Information given –
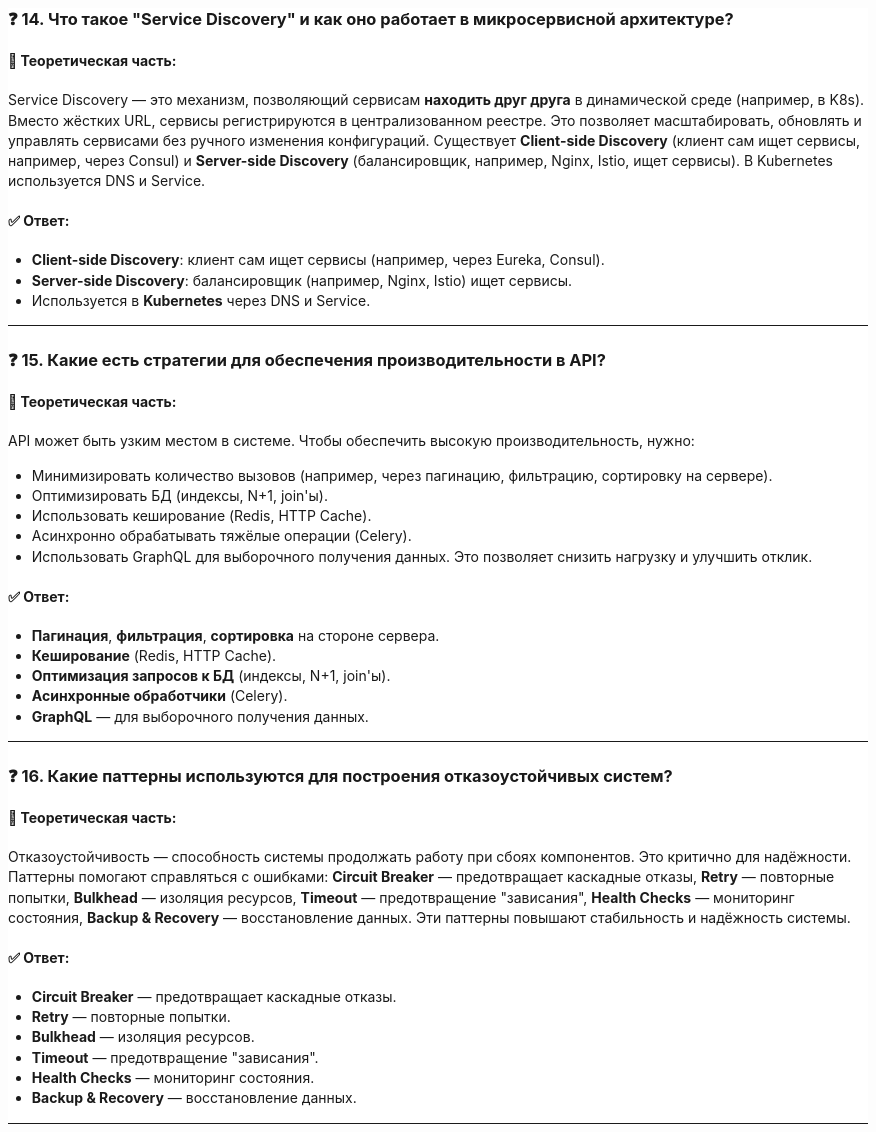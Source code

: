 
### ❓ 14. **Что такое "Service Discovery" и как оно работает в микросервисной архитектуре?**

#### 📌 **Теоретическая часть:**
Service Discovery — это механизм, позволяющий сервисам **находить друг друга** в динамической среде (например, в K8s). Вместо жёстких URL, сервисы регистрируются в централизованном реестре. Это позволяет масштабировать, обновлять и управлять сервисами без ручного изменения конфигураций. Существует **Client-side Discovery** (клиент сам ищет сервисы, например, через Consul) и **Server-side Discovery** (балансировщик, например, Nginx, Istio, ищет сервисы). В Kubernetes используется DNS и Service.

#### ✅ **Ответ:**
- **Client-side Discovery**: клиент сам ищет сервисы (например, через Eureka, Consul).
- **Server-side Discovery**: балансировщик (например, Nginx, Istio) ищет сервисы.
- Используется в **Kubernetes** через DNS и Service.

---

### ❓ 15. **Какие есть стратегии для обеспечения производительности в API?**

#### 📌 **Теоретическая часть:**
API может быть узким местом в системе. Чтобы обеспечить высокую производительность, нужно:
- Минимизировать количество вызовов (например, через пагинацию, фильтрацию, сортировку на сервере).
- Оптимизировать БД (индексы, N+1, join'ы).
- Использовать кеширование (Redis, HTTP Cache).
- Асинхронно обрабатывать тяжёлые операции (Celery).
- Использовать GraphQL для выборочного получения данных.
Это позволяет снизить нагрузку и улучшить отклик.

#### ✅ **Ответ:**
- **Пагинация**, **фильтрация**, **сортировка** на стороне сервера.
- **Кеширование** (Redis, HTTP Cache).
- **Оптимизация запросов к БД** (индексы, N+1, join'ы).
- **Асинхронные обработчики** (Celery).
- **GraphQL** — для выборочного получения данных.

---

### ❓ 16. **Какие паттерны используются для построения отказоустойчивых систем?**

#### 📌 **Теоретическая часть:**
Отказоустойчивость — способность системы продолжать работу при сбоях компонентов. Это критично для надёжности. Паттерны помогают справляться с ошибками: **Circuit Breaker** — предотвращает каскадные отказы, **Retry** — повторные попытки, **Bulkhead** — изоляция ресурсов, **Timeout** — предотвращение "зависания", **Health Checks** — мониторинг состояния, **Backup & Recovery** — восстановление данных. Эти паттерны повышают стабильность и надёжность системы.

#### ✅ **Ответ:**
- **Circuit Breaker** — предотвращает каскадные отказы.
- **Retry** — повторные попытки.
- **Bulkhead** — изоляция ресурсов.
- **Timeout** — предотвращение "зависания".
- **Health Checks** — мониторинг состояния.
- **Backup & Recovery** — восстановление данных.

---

Problem requirements –
All lines from the one holding "- **Circuit Breaker**" through the final line of the material must be set down exactly, and nothing else may be added.

Answer space –
- **Circuit Breaker** — предотвращает каскадные отказы.
- **Retry** — повторные попытки.
- **Bulkhead** — изоляция ресурсов.
- **Timeout** — предотвращение "зависания".
- **Health Checks** — мониторинг состояния.
- **Backup & Recovery** — восстановление данных.

---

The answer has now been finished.